Un débat a été organisé avec un groupe d’une trentaine d’étudiants ainsi que deux professeurs. Il a été animé grâce au cercle Samoan avec six chaises au centre de ce cercle. Dans un premier temps, les animateurs ont introduit la problématique en détaillant le contexte, exposé dans la section “Introduction”. En prenant soin d’opposer sécurité et liberté d’expression afin de faire naître la discussion et de poser le cadre du débat, la question suivante a été posée : « Si vous aviez un gros bouton rouge en face de vous qui supprimerait toute forme d’anonymat, appuieriez-vous dessus ? » Bien que certains arguments avaient déjà été évoqués par le grand public interrogé et les experts contactés, d’autres se sont révélés inédits et intéressants dans l’étude du problème éthique.

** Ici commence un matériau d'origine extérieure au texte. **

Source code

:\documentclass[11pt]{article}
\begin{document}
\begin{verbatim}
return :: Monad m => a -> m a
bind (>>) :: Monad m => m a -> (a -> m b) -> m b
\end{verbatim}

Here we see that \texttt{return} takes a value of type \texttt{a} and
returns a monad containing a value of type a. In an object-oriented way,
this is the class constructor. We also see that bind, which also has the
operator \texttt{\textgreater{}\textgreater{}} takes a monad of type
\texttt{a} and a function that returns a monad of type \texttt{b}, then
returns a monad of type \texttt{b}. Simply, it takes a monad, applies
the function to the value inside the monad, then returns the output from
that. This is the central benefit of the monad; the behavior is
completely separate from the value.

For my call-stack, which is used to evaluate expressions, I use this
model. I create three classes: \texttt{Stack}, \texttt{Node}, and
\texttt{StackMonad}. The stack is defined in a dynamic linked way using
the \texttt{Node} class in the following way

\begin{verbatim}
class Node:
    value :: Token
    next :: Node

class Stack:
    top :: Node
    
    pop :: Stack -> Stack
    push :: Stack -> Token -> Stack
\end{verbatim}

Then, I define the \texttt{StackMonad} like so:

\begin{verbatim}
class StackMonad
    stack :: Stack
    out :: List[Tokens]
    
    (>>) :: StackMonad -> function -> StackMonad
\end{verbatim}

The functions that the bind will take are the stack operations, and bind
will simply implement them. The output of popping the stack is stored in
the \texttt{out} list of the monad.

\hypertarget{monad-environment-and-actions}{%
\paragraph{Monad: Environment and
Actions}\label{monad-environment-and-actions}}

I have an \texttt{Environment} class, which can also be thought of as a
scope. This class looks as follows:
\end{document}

L’une des premières interventions a été en faveur de l’anonymat d’un point de vue plus social. La liberté d’expression que permet l’anonymat sur Internet est un droit immuable de l’être humain qui est vital à toute société démocratique. Sans ce droit pour lequel un bon nombre de populations se battent encore aujourd’hui, le régime politique du pays serait totalitaire et mènerait à une dictature. D’autant plus que la disparition de la liberté d’expression engendrerait plus de mécontentement au sein du peuple et ceci aurait pour conséquence majeure une augmentation des révoltes civiles. Par ailleurs, il en est sorti de ce débat que l’existence et l’équilibre d’une société sont garantis lorsque le gouvernement en place décide de suivre à un moment donné l’avis au peuple au lieu de se cantonner aux lois mises en place. L’aspect social du débat a donc penché assez rapidement vers le maintien de l’anonymat sur Internet sans réel avis contraire à ce constat.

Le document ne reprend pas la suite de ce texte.